El caso del Comité Antifascista Judío es digno de destacarse. Encabezado en un tiempo por Ilia Ehremburg, y luego por Vasili Grossman, acogió en 1942 la idea de crear un Libro Negro sobre el exterminio de los judíos, el que en más de mil páginas recogía los testimonios de los supervivientes del genocidio iniciado con el ingreso de las tropas de Hitler en tierras rusas. No obstante que sus autores vivían y participaban de la vida política e intelectual de la Rusia soviética, su publicación fue prohibida en 1947, lo que coincidió con el inicio de una feroz campaña contra los miembros del Comité Antifascista Judío, acusados de “cosmopolitas desarraigados”.
En el fondo, Stalin pensaba, por cierto equivocadamente, que destacar los crímenes contra los judíos en Ucrania y Rusia bajo la ocupación alemana, podría opacar los sacrificios del pueblo ruso en la lucha contra el invasor. Los ejemplares del Libro Negro fueron destruidos, pero algunos alcanzaron a salir del país, siendo publicado en 1980 en Israel y en 2001 en Gran Bretaña. Recién en 2015 los rusos pudieron acceder a una versión en su lengua original.
Algunas teorías sostienen que la obsesión estalinista con los judíos se debía a que sospechaba que estos habrían propuesto crear una república judía en Crimea, donde sus habitantes originales, tártaros, habían sido deportados en una de las delirantes operaciones de ingeniería social del período soviético. Al respecto, Nikita Jruschov en sus memorias dice que Stalin “dio rienda suelta e ilimitada a la imaginación… Stalin… enloqueció literalmente. Al cabo de cierto tiempo empezaron las detenciones”.

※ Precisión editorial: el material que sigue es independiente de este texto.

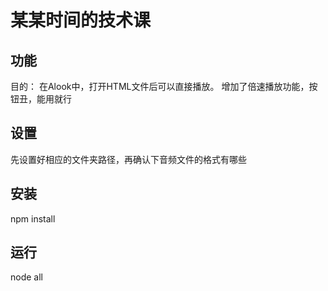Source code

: # 某某时间的技术课

## 功能
目的： 在Alook中，打开HTML文件后可以直接播放。
增加了倍速播放功能，按钮丑，能用就行

## 设置
先设置好相应的文件夹路径，再确认下音频文件的格式有哪些

## 安装
npm install

## 运行
node all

El dirigente comunista búlgaro George Dimitrov llevó entre 1933 y 1949, años en que participó de la nomenklatura soviética, un cuaderno de notas en el que recopilaba impresiones y frases textuales de Stalin, el que fue publicado en Bulgaria en 1997, y luego traducido al inglés en 2003 y publicado por la Yale University Press. En estas notas queda claro que Stalin “elimina en su pensamiento toda relación entre virtudes morales y cualidades políticas. Para él, el buen político no es el que defiende una causa justa, sino el que triunfa”. La “causa” es la victoria, y el fin justifica los medios. No es extraño entonces que su admirador Dimitrov haya registrado frases de su líder tales como: “Aniquilaremos a todos nuestros enemigos, aunque sean viejos bolcheviques; aniquilaremos a todos sus seres queridos, a toda su familia. Aniquilaremos a todos aquellos que atenten contra la unidad del Estado socialista tanto de obra como de pensamiento”.
Millones de personas, miembros de los diversos pueblos agrupados en la ex URSS, conocieron las consecuencias de este otro nacionalismo.